Priority 1 — Duplicate functions in pkg/linters/

pkg/linters/errstringmatch/errstringmatch.go and pkg/linters/errormessage/errormessage.go both define near-identical helpers:

  • hasNoLintDirective(position token.Position, noLintLinesByFile map[string]map[int]struct{}) boolbyte-for-byte identical bodies at pkg/linters/errstringmatch/errstringmatch.go:146 and pkg/linters/errormessage/errormessage.go:267.
  • buildNoLintLineIndex(pass *analysis.Pass) map[string]map[int]struct{} — identical except for the per-linter nolint: prefix string at pkg/linters/errstringmatch/errstringmatch.go:161 ("nolint:errstringmatch") and pkg/linters/errormessage/errormessage.go:282 ("nolint:errormessage").
  • implementsError(...) — same conceptual check (does t implement error?), slightly different signatures: pkg/linters/errstringmatch/errstringmatch.go:110 takes (pass *analysis.Pass, t types.Type); pkg/linters/errormessage/errormessage.go:248 takes only (t types.Type).
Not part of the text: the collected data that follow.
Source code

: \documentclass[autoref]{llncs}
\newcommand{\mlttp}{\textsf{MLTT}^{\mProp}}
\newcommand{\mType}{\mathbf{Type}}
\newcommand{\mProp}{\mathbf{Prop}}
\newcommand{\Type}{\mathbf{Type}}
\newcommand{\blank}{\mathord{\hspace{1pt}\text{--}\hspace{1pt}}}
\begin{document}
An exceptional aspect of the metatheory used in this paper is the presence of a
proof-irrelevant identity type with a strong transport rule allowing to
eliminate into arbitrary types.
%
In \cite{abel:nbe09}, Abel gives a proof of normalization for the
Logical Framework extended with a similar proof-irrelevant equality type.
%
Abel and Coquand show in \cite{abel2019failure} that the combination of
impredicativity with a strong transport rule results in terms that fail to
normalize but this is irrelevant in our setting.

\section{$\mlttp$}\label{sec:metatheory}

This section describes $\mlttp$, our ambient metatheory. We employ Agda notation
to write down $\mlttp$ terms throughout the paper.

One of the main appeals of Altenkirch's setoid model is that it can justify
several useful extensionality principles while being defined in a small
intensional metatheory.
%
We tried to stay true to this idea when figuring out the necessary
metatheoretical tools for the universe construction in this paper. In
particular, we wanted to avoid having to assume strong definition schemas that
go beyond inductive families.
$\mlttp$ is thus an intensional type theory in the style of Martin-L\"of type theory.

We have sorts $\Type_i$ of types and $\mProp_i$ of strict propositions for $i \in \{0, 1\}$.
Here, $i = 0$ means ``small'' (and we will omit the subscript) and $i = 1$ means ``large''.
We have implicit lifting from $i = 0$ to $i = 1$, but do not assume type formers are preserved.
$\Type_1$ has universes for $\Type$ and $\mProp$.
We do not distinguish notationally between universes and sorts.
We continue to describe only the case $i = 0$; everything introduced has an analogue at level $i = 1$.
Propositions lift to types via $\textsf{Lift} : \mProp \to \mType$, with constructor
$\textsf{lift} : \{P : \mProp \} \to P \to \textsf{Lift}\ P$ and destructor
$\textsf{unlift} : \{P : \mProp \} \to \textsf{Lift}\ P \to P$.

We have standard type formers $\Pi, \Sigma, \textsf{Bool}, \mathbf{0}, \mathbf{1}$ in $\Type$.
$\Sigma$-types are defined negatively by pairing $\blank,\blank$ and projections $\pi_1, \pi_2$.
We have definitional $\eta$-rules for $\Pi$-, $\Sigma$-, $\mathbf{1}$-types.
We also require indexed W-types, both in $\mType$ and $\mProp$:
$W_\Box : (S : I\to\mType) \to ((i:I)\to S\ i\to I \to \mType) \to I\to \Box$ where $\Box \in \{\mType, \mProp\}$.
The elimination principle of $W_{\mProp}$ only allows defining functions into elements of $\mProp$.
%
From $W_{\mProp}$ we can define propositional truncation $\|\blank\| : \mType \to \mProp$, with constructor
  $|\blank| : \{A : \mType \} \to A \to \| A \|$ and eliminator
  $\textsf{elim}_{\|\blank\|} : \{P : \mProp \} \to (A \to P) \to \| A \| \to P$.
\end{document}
Recommendation: Extract a shared helper, e.g. pkg/linters/internal/nolint/nolint.go, exposing:

func HasDirective(pos token.Position, idx map[string]map[int]struct{}) bool
func BuildLineIndex(pass *analysis.Pass, linterName string) map[string]map[int]struct{}
func ImplementsError(t types.Type) bool

The linterName parameter replaces the hard-coded "nolint:errstringmatch" / "nolint:errormessage" literal so the comparison becomes strings.HasPrefix(text, "nolint:"+linterName) || strings.HasPrefix(text, "nolint:all").

Impact: removes ~40 lines of duplication, single source of truth for the nolint directive contract, and makes adding a third linter (already implied by pkg/linters/ctxbackground, excessivefuncparams, largefunc, osexitinlibrary, rawloginlib, ssljson) much cheaper.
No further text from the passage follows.